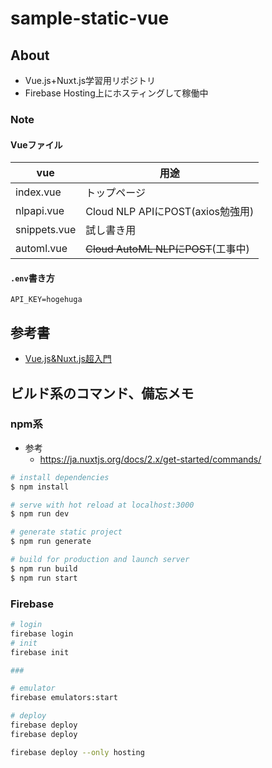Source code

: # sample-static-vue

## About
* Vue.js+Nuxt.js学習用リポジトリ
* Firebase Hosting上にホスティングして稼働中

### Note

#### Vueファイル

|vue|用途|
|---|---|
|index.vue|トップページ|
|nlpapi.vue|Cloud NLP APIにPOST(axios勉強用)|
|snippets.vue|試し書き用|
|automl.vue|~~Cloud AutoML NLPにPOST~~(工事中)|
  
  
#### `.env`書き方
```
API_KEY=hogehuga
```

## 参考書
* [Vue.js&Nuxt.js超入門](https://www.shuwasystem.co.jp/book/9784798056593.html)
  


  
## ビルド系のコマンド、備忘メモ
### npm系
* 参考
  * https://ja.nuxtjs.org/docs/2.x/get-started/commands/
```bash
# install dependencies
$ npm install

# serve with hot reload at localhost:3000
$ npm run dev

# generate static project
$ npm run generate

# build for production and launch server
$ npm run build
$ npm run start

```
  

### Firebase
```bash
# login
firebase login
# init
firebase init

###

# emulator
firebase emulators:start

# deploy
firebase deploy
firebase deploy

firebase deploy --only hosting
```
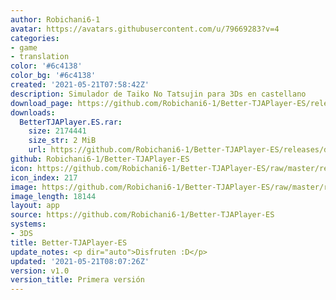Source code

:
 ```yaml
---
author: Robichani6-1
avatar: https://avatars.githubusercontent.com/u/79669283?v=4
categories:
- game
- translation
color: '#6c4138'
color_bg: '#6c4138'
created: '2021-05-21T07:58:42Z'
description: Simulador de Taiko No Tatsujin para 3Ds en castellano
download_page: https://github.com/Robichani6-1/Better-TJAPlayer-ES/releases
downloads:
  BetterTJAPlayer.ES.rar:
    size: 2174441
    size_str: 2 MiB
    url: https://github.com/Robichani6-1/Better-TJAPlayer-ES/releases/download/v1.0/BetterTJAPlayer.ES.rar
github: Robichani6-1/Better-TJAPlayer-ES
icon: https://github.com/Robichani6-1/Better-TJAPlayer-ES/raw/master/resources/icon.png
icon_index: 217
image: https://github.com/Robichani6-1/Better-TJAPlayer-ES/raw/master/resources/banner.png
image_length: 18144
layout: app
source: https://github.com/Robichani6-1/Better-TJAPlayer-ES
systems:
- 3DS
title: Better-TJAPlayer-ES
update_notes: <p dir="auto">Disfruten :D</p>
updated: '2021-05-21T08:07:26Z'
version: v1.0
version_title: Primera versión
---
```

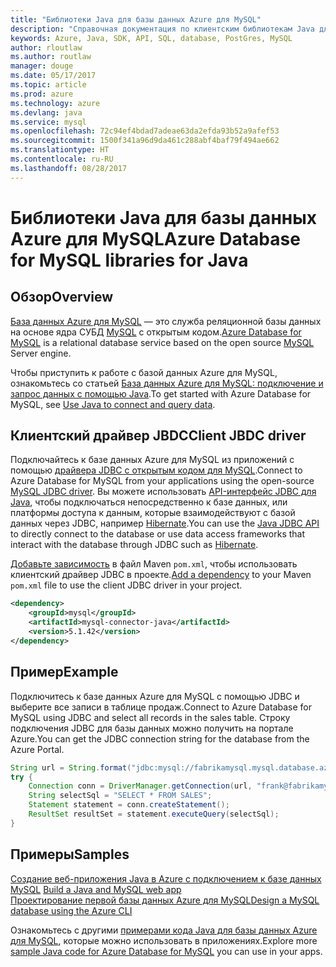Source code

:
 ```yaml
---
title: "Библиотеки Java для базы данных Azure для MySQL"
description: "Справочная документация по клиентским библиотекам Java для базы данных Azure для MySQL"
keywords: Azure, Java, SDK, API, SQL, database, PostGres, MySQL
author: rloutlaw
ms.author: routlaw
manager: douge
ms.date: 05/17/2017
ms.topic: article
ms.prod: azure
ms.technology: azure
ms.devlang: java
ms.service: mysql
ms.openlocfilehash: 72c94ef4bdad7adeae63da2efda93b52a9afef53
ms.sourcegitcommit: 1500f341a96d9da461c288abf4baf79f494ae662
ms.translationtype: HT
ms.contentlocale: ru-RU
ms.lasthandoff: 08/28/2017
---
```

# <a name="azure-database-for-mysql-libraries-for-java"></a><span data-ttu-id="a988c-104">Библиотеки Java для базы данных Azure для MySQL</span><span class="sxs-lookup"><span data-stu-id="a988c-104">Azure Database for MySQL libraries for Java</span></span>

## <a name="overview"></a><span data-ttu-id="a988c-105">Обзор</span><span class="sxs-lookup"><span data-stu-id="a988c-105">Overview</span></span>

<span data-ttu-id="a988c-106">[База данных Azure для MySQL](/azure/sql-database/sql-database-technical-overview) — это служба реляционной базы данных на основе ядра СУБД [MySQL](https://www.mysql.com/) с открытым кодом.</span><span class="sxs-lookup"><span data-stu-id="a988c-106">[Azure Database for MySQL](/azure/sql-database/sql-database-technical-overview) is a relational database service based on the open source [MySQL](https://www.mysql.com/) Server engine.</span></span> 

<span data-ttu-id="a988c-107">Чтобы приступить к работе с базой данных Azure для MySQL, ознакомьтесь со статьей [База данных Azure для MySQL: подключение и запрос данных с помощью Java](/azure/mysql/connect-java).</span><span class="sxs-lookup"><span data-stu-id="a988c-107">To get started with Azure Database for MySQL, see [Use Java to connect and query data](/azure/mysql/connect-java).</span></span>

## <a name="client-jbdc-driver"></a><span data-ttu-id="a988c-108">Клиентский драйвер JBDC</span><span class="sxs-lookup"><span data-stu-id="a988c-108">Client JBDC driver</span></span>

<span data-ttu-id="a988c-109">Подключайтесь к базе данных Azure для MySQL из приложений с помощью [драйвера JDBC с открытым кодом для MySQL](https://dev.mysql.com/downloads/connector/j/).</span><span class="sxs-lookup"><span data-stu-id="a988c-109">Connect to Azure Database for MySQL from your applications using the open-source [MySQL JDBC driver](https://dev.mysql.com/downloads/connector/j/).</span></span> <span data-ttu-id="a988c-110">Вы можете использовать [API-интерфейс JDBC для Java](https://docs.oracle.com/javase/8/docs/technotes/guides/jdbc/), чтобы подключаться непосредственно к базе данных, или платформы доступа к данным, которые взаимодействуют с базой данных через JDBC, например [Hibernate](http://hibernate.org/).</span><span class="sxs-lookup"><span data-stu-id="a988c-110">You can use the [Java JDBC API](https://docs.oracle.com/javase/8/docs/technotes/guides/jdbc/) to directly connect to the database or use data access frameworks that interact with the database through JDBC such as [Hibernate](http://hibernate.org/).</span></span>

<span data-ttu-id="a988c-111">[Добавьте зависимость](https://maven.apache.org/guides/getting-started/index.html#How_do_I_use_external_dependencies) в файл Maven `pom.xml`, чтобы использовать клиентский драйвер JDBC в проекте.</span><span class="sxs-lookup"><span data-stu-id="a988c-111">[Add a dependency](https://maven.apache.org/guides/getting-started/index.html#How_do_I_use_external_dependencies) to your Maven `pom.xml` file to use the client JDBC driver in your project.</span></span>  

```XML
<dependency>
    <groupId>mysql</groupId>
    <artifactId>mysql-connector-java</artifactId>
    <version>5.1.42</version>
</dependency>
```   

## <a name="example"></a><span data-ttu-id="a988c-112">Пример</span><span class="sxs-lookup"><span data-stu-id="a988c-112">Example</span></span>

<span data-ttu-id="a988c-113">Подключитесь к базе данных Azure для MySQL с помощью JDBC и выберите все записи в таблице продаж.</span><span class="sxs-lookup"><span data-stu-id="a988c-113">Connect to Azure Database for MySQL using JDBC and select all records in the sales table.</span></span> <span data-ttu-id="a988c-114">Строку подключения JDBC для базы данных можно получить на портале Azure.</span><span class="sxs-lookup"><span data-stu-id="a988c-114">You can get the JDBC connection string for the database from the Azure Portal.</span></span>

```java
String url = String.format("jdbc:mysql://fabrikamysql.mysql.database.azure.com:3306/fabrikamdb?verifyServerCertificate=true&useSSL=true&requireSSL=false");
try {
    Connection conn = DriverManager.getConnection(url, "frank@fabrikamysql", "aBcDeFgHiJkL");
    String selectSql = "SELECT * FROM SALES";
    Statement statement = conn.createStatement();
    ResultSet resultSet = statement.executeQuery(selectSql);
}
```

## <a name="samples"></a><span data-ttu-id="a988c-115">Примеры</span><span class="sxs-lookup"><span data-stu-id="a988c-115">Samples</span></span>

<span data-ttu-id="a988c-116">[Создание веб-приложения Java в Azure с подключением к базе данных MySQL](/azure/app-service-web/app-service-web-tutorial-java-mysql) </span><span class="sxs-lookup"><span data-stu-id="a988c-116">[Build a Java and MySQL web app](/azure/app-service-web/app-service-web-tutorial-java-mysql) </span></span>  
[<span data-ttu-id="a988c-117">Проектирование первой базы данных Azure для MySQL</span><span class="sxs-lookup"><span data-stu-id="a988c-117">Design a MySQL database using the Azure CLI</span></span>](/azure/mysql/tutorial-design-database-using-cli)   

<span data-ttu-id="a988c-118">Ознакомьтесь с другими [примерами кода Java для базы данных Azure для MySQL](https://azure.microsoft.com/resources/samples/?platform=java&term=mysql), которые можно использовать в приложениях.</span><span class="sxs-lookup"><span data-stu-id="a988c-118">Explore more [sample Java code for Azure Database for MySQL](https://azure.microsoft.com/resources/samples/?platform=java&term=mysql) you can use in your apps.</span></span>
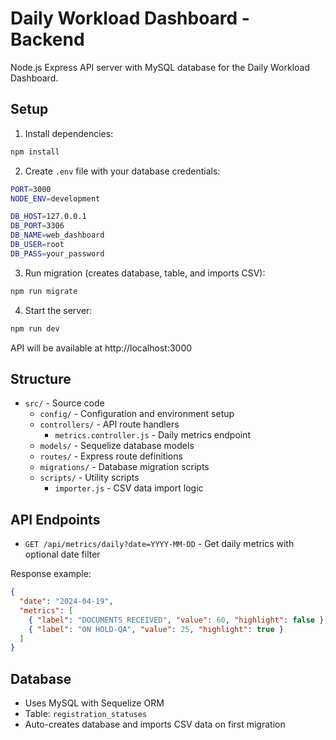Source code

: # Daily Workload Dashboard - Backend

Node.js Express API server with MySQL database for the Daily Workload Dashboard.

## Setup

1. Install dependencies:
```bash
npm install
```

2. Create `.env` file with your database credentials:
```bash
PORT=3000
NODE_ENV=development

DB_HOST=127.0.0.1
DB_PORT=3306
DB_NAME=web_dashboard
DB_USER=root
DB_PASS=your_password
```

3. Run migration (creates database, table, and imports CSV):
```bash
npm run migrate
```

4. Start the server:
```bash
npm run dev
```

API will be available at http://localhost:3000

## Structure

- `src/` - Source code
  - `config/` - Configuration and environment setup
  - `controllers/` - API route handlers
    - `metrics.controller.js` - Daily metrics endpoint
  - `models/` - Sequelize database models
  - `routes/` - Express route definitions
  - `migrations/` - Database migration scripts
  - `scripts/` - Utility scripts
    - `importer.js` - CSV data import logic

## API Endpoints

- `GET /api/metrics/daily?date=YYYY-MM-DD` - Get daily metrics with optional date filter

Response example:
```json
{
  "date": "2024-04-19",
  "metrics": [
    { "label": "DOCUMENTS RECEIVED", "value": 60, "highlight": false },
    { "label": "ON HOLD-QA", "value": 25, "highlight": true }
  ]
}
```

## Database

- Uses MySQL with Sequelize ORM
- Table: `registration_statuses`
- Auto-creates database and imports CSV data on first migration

○ ○ ○ ○ ○

(Assignment) Across the entries above, find each line with the word "value" and please copy it out.

(Result)
    { "label": "DOCUMENTS RECEIVED", "value": 60, "highlight": false },
    { "label": "ON HOLD-QA", "value": 25, "highlight": true }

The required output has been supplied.